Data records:
——

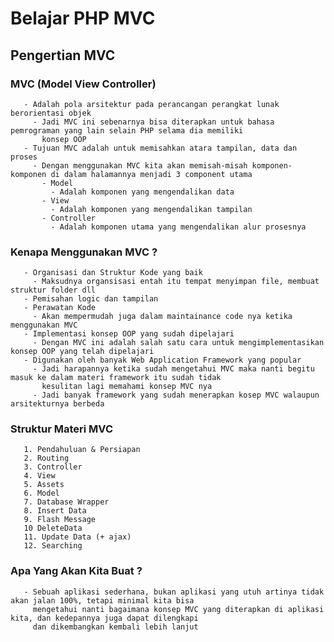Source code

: # Belajar PHP MVC

## Pengertian MVC 
   ### MVC (Model View Controller)
       - Adalah pola arsitektur pada perancangan perangkat lunak berorientasi objek
         - Jadi MVC ini sebenarnya bisa diterapkan untuk bahasa pemrograman yang lain selain PHP selama dia memiliki
           konsep OOP
       - Tujuan MVC adalah untuk memisahkan atara tampilan, data dan proses
         - Dengan menggunakan MVC kita akan memisah-misah komponen-komponen di dalam halamannya menjadi 3 component utama
           - Model
             - Adalah komponen yang mengendalikan data
           - View
             - Adalah komponen yang mengendalikan tampilan
           - Controller
             - Adalah komponen utama yang mengendalikan alur prosesnya
   ### Kenapa Menggunakan MVC ?
       - Organisasi dan Struktur Kode yang baik
         - Maksudnya organsisasi entah itu tempat menyimpan file, membuat struktur folder dll
       - Pemisahan logic dan tampilan
       - Perawatan Kode
         - Akan mempermudah juga dalam maintainance code nya ketika menggunakan MVC
       - Implementasi konsep OOP yang sudah dipelajari
         - Dengan MVC ini adalah salah satu cara untuk mengimplementasikan konsep OOP yang telah dipelajari
       - Digunakan oleh banyak Web Application Framework yang popular
         - Jadi harapannya ketika sudah mengetahui MVC maka nanti begitu masuk ke dalam materi framework itu sudah tidak
           kesulitan lagi memahami konsep MVC nya
         - Jadi banyak framework yang sudah menerapkan kosep MVC walaupun arsitekturnya berbeda
   ### Struktur Materi MVC
       1. Pendahuluan & Persiapan
       2. Routing
       3. Controller
       4. View
       5. Assets
       6. Model
       7. Database Wrapper
       8. Insert Data
       9. Flash Message
       10 DeleteData
       11. Update Data (+ ajax)
       12. Searching
   ### Apa Yang Akan Kita Buat ?
       - Sebuah aplikasi sederhana, bukan aplikasi yang utuh artinya tidak akan jalan 100%, tetapi minimal kita bisa 
         mengetahui nanti bagaimana konsep MVC yang diterapkan di aplikasi kita, dan kedepannya juga dapat dilengkapi
         dan dikembangkan kembali lebih lanjut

——

**What to produce**
Within the records, how many lines carry the word "dalam"? Reply with the figure alone.

**The answer**
3